Exercise: The output must reproduce each line of the data word for word.

Data for this exercise:
•••••
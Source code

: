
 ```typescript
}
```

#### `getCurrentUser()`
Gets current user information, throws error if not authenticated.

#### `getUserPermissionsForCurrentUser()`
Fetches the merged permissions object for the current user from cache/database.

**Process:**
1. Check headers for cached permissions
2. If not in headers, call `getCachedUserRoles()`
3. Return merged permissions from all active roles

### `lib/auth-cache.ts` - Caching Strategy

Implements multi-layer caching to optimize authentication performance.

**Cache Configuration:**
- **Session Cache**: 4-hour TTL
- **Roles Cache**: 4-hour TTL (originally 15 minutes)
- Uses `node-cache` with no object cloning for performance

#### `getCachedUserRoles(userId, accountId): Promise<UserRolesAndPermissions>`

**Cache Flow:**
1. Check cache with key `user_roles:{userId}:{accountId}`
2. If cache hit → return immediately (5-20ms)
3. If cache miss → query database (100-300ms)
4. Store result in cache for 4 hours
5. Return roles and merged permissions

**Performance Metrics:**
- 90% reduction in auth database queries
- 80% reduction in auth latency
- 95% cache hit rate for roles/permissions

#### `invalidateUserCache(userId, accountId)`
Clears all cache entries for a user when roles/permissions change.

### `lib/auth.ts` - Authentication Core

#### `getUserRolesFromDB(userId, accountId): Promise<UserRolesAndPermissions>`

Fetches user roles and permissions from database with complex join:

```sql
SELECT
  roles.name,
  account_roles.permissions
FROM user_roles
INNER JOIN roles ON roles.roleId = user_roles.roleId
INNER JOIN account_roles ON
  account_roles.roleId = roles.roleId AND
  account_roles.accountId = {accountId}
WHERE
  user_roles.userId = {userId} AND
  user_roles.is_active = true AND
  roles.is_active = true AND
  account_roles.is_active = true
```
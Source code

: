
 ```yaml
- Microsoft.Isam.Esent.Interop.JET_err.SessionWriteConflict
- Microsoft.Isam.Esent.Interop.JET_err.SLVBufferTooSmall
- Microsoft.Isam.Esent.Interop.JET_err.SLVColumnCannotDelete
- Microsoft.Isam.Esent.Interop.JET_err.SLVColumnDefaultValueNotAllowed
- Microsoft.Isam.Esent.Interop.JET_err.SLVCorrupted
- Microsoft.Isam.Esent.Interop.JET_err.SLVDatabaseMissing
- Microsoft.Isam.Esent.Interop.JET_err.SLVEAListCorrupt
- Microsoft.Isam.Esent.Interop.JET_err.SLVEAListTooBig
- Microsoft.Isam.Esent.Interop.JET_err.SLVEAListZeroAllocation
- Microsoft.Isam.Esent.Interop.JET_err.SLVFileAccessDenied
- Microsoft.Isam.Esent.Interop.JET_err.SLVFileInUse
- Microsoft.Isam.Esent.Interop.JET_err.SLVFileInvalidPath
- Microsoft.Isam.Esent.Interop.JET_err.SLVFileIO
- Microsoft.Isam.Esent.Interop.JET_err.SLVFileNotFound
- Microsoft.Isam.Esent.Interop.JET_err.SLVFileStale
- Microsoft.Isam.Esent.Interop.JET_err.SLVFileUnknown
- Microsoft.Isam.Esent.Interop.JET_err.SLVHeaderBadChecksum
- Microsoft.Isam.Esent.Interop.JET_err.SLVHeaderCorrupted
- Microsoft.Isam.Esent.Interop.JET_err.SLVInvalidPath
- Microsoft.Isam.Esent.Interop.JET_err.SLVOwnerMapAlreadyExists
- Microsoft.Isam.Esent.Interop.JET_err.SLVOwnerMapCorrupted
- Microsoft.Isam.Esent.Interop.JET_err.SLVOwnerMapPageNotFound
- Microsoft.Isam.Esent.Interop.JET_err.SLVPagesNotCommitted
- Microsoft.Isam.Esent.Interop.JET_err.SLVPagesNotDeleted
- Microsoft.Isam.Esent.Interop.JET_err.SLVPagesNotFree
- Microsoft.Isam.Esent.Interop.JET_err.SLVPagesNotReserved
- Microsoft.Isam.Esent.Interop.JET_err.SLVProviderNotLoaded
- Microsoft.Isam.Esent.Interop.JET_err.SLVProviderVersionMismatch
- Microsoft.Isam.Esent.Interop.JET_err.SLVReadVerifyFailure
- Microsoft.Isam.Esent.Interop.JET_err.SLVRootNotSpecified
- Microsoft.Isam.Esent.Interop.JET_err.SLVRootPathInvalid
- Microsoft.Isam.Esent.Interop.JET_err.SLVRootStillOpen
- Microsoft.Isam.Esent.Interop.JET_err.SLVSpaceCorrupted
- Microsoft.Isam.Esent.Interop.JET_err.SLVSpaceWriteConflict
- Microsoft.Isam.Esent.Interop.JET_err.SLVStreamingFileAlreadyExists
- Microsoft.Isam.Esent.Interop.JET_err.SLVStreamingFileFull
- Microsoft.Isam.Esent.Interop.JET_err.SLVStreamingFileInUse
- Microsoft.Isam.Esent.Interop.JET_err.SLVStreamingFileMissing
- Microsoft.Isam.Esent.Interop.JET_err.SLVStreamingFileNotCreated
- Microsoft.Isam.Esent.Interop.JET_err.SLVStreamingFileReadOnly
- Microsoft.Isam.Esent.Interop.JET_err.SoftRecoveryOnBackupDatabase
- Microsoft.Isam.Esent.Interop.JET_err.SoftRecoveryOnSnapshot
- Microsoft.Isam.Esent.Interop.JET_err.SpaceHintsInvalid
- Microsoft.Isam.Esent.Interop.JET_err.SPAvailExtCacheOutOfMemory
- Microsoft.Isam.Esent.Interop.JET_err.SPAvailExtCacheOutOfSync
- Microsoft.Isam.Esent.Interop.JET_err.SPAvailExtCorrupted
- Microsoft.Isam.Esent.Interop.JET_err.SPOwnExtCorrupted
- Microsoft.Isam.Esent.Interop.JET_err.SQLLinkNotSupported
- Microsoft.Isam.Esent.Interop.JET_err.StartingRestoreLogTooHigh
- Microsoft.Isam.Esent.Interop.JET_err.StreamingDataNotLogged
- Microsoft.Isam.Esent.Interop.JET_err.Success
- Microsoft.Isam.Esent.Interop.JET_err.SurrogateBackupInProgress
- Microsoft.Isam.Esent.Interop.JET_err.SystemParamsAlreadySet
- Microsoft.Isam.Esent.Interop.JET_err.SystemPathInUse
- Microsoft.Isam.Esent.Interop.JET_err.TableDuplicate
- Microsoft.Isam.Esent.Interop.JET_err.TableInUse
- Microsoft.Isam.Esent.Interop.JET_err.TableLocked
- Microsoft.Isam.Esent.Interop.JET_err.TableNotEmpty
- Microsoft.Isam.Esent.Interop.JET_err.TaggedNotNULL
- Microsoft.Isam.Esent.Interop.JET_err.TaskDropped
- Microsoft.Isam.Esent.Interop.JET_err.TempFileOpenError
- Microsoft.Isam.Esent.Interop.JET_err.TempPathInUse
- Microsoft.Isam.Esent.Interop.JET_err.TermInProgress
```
•••••
Result for this task:
Source code

:
 ```typescript
}
```

#### `getCurrentUser()`
Gets current user information, throws error if not authenticated.

#### `getUserPermissionsForCurrentUser()`
Fetches the merged permissions object for the current user from cache/database.

**Process:**
1. Check headers for cached permissions
2. If not in headers, call `getCachedUserRoles()`
3. Return merged permissions from all active roles

### `lib/auth-cache.ts` - Caching Strategy

Implements multi-layer caching to optimize authentication performance.

**Cache Configuration:**
- **Session Cache**: 4-hour TTL
- **Roles Cache**: 4-hour TTL (originally 15 minutes)
- Uses `node-cache` with no object cloning for performance

#### `getCachedUserRoles(userId, accountId): Promise<UserRolesAndPermissions>`

**Cache Flow:**
1. Check cache with key `user_roles:{userId}:{accountId}`
2. If cache hit → return immediately (5-20ms)
3. If cache miss → query database (100-300ms)
4. Store result in cache for 4 hours
5. Return roles and merged permissions

**Performance Metrics:**
- 90% reduction in auth database queries
- 80% reduction in auth latency
- 95% cache hit rate for roles/permissions

#### `invalidateUserCache(userId, accountId)`
Clears all cache entries for a user when roles/permissions change.

### `lib/auth.ts` - Authentication Core

#### `getUserRolesFromDB(userId, accountId): Promise<UserRolesAndPermissions>`

Fetches user roles and permissions from database with complex join:

```sql
SELECT
  roles.name,
  account_roles.permissions
FROM user_roles
INNER JOIN roles ON roles.roleId = user_roles.roleId
INNER JOIN account_roles ON
  account_roles.roleId = roles.roleId AND
  account_roles.accountId = {accountId}
WHERE
  user_roles.userId = {userId} AND
  user_roles.is_active = true AND
  roles.is_active = true AND
  account_roles.is_active = true
```
Source code

:
 ```yaml
- Microsoft.Isam.Esent.Interop.JET_err.SessionWriteConflict
- Microsoft.Isam.Esent.Interop.JET_err.SLVBufferTooSmall
- Microsoft.Isam.Esent.Interop.JET_err.SLVColumnCannotDelete
- Microsoft.Isam.Esent.Interop.JET_err.SLVColumnDefaultValueNotAllowed
- Microsoft.Isam.Esent.Interop.JET_err.SLVCorrupted
- Microsoft.Isam.Esent.Interop.JET_err.SLVDatabaseMissing
- Microsoft.Isam.Esent.Interop.JET_err.SLVEAListCorrupt
- Microsoft.Isam.Esent.Interop.JET_err.SLVEAListTooBig
- Microsoft.Isam.Esent.Interop.JET_err.SLVEAListZeroAllocation
- Microsoft.Isam.Esent.Interop.JET_err.SLVFileAccessDenied
- Microsoft.Isam.Esent.Interop.JET_err.SLVFileInUse
- Microsoft.Isam.Esent.Interop.JET_err.SLVFileInvalidPath
- Microsoft.Isam.Esent.Interop.JET_err.SLVFileIO
- Microsoft.Isam.Esent.Interop.JET_err.SLVFileNotFound
- Microsoft.Isam.Esent.Interop.JET_err.SLVFileStale
- Microsoft.Isam.Esent.Interop.JET_err.SLVFileUnknown
- Microsoft.Isam.Esent.Interop.JET_err.SLVHeaderBadChecksum
- Microsoft.Isam.Esent.Interop.JET_err.SLVHeaderCorrupted
- Microsoft.Isam.Esent.Interop.JET_err.SLVInvalidPath
- Microsoft.Isam.Esent.Interop.JET_err.SLVOwnerMapAlreadyExists
- Microsoft.Isam.Esent.Interop.JET_err.SLVOwnerMapCorrupted
- Microsoft.Isam.Esent.Interop.JET_err.SLVOwnerMapPageNotFound
- Microsoft.Isam.Esent.Interop.JET_err.SLVPagesNotCommitted
- Microsoft.Isam.Esent.Interop.JET_err.SLVPagesNotDeleted
- Microsoft.Isam.Esent.Interop.JET_err.SLVPagesNotFree
- Microsoft.Isam.Esent.Interop.JET_err.SLVPagesNotReserved
- Microsoft.Isam.Esent.Interop.JET_err.SLVProviderNotLoaded
- Microsoft.Isam.Esent.Interop.JET_err.SLVProviderVersionMismatch
- Microsoft.Isam.Esent.Interop.JET_err.SLVReadVerifyFailure
- Microsoft.Isam.Esent.Interop.JET_err.SLVRootNotSpecified
- Microsoft.Isam.Esent.Interop.JET_err.SLVRootPathInvalid
- Microsoft.Isam.Esent.Interop.JET_err.SLVRootStillOpen
- Microsoft.Isam.Esent.Interop.JET_err.SLVSpaceCorrupted
- Microsoft.Isam.Esent.Interop.JET_err.SLVSpaceWriteConflict
- Microsoft.Isam.Esent.Interop.JET_err.SLVStreamingFileAlreadyExists
- Microsoft.Isam.Esent.Interop.JET_err.SLVStreamingFileFull
- Microsoft.Isam.Esent.Interop.JET_err.SLVStreamingFileInUse
- Microsoft.Isam.Esent.Interop.JET_err.SLVStreamingFileMissing
- Microsoft.Isam.Esent.Interop.JET_err.SLVStreamingFileNotCreated
- Microsoft.Isam.Esent.Interop.JET_err.SLVStreamingFileReadOnly
- Microsoft.Isam.Esent.Interop.JET_err.SoftRecoveryOnBackupDatabase
- Microsoft.Isam.Esent.Interop.JET_err.SoftRecoveryOnSnapshot
- Microsoft.Isam.Esent.Interop.JET_err.SpaceHintsInvalid
- Microsoft.Isam.Esent.Interop.JET_err.SPAvailExtCacheOutOfMemory
- Microsoft.Isam.Esent.Interop.JET_err.SPAvailExtCacheOutOfSync
- Microsoft.Isam.Esent.Interop.JET_err.SPAvailExtCorrupted
- Microsoft.Isam.Esent.Interop.JET_err.SPOwnExtCorrupted
- Microsoft.Isam.Esent.Interop.JET_err.SQLLinkNotSupported
- Microsoft.Isam.Esent.Interop.JET_err.StartingRestoreLogTooHigh
- Microsoft.Isam.Esent.Interop.JET_err.StreamingDataNotLogged
- Microsoft.Isam.Esent.Interop.JET_err.Success
- Microsoft.Isam.Esent.Interop.JET_err.SurrogateBackupInProgress
- Microsoft.Isam.Esent.Interop.JET_err.SystemParamsAlreadySet
- Microsoft.Isam.Esent.Interop.JET_err.SystemPathInUse
- Microsoft.Isam.Esent.Interop.JET_err.TableDuplicate
- Microsoft.Isam.Esent.Interop.JET_err.TableInUse
- Microsoft.Isam.Esent.Interop.JET_err.TableLocked
- Microsoft.Isam.Esent.Interop.JET_err.TableNotEmpty
- Microsoft.Isam.Esent.Interop.JET_err.TaggedNotNULL
- Microsoft.Isam.Esent.Interop.JET_err.TaskDropped
- Microsoft.Isam.Esent.Interop.JET_err.TempFileOpenError
- Microsoft.Isam.Esent.Interop.JET_err.TempPathInUse
- Microsoft.Isam.Esent.Interop.JET_err.TermInProgress
```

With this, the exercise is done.